To detect nitrofuran metabolite residue, the TFDA analyzed 19 samples (10 hard clam and 9 abalone) in 2010, 39 samples (29 hard clam and 10 abalone) in 2011, 39 samples (18 bivalve, 10 abalone and 11 sea ear) in 2012, 55 samples (20 hard clam, 16 freshwater clam, 7 abalone and 12 sea ear) in 2013, 57 samples (20 hard clam, 14 freshwater clam, 12 abalone and 11 sea ear) in 2014 and 31 samples (20 hard clam and 11 sea ear) in 2015 [11- 16]. From these surveys, five positive results were observed with AOZ ranging from 2.9 to 27.7 ng/g detected in hard clam samples screened in 2011. In 2012, one sea ear sample was found to contain detectable levels of AOZ (14.9 ng/g) and SEM (4.1 ng/g). In addition, a sea ear sample tested positive for detectable levels of SEM (2.0 ng/g) in 2013. The violated ratio for nitrofuran metabolite residues in shellfish samples was 0% in 2010, 12.8% in 2011, 2.6% in 2012, 1.8% in 2013 and 0% in 2014 and 2015. By contrast, the violated ratio for nitrofuran metabolite residues in bivalve samples was 0% for the 17 hard clam and 9 freshwater clam samples in my previous report [4]. The differences between reports can partly be explained by sample size.
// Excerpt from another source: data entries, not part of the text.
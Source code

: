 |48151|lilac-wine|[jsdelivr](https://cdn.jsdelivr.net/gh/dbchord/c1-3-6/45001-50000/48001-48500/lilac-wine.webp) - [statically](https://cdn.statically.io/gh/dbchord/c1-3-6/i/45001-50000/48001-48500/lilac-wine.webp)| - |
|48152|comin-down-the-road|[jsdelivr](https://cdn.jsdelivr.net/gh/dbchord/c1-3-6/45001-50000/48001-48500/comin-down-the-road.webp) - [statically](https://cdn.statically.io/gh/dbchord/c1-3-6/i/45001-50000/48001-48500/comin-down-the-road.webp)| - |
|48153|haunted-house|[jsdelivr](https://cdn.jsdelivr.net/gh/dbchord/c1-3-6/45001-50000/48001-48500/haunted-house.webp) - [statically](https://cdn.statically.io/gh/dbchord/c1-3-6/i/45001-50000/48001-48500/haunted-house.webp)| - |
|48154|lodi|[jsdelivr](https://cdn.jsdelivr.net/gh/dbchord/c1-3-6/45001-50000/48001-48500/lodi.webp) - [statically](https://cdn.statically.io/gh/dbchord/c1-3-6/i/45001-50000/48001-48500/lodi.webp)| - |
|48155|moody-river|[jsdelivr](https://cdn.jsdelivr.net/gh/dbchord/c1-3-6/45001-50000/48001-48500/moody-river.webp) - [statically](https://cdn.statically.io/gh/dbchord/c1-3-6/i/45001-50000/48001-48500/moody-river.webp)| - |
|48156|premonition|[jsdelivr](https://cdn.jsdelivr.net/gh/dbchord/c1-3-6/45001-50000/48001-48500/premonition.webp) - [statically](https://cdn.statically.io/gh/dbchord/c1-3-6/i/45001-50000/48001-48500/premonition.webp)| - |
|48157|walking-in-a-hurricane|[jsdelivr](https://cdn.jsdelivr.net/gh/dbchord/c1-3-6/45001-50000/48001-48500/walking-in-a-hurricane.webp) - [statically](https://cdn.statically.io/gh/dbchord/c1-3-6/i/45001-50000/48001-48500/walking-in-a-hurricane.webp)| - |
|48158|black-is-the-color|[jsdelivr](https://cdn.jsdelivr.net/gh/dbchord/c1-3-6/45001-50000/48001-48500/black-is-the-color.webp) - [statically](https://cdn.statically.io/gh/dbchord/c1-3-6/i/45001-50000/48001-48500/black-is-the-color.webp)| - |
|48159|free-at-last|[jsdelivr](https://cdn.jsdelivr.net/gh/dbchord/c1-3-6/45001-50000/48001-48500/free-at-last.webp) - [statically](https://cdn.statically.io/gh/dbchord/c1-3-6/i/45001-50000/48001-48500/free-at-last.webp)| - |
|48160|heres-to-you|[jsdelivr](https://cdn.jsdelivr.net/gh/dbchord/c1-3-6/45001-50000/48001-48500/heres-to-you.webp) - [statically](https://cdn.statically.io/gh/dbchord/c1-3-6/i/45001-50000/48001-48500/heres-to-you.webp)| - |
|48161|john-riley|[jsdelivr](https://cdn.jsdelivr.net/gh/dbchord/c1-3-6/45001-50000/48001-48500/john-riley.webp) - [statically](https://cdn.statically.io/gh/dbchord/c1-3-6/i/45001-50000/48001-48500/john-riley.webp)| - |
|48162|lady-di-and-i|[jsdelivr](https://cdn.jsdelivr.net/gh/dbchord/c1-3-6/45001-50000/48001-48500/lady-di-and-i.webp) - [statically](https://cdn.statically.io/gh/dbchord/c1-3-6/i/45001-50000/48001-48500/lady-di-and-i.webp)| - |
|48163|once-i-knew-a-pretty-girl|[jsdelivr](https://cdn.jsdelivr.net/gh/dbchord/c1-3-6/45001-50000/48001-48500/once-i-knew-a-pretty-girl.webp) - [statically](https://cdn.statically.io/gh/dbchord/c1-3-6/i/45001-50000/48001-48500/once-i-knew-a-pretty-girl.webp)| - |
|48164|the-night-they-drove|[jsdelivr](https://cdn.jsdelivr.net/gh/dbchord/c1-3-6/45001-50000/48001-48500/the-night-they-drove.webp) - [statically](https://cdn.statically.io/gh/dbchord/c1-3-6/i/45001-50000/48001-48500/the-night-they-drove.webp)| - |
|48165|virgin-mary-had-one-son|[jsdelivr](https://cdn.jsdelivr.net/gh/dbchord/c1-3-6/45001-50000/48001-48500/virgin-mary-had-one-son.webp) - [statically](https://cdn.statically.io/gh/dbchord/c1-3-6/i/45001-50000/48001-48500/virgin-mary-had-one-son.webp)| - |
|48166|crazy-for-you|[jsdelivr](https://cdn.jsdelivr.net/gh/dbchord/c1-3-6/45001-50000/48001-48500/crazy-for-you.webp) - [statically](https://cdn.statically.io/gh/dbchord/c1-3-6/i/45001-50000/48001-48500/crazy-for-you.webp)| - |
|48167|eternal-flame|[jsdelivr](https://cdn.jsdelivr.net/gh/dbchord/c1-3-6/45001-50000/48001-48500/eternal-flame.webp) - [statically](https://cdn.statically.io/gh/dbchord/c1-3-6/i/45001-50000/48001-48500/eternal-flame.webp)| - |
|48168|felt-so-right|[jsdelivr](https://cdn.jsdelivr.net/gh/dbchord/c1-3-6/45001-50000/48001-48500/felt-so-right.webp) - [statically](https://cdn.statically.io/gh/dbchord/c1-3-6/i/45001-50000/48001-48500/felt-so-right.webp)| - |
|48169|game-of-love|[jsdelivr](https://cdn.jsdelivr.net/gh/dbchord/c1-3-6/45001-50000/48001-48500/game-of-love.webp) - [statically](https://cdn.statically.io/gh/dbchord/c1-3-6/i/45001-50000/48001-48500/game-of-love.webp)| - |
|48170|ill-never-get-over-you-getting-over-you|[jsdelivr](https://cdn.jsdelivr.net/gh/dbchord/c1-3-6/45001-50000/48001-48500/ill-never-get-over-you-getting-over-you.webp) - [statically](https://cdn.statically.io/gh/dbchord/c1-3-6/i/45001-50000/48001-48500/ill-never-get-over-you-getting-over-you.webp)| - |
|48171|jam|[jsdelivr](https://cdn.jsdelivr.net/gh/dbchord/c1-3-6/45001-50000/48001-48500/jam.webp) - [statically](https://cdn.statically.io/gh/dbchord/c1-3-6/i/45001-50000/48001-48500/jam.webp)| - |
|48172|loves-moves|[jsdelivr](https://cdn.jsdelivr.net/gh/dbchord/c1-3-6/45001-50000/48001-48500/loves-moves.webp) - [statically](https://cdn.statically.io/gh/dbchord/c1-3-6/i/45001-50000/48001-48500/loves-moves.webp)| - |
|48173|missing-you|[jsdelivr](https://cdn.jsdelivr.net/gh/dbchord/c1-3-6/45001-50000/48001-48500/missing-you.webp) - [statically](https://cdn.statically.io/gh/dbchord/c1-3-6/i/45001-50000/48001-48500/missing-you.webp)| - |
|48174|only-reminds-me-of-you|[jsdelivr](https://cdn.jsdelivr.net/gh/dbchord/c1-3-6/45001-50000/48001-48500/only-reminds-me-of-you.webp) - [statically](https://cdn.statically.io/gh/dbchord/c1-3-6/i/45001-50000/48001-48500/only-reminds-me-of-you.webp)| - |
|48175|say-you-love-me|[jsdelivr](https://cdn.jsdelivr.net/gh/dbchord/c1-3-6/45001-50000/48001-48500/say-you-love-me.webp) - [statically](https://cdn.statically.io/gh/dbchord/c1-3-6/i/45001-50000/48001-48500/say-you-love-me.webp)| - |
The higher prevalence of nitrofuran metabolites in the shellfish sampled in 2011 is consistent with the beginning of frequent detection of veterinary drug residues in food of animal origin during a similar period in Taiwan [12]. For shellfish, data on the monitoring of nitrofurans and their metabolite residues is scarce. However, the TFDA surveys revealed that the most frequently observed residue (out of seven samples) was AOZ, this is similar to evidence from other reports regarding the detection of this substance in fish and shrimps [30-32]. Thus, illegal or accidental contamination with nitrofurans on farms can still occur and requires persistent and efficient monitoring (Table 1).
Conclusion
Veterinary drug residues have mainly been found in food samples of animal origin that contained aquatic species known to be frequently farmed. This study documented the current violated ratios of banned veterinary drugs in shellfish products in Taiwan and the contamination levels of detected residues, to address growing concerns over the food safety of Taiwanese aquatic products. From the data available, it is concluded that chloramphenicol and nitrofurans continue to be used as growth promoters and prophylactic agents in aquatic products because of their affordability and effectiveness. However, the chloramphenicol and nitrofuran metabolite residues detected were trace amounts, only a concentration of 1 μg/kg or higher triggers TFDA enforcement action (product withdrawal and issuance of alert notifications). The results of the surveys reviewed herein indicate that the Taiwanese population is exposed to trace amounts of banned veterinary drugs with no immediate risk to consumer health through the consumption of certain hard clams and sea ears. Therefore, Taiwan’s regulatory authorities and producers are required to continually monitor aquatic products and eliminate contamination sources to ensure the chemical safety of foods available to the consumer.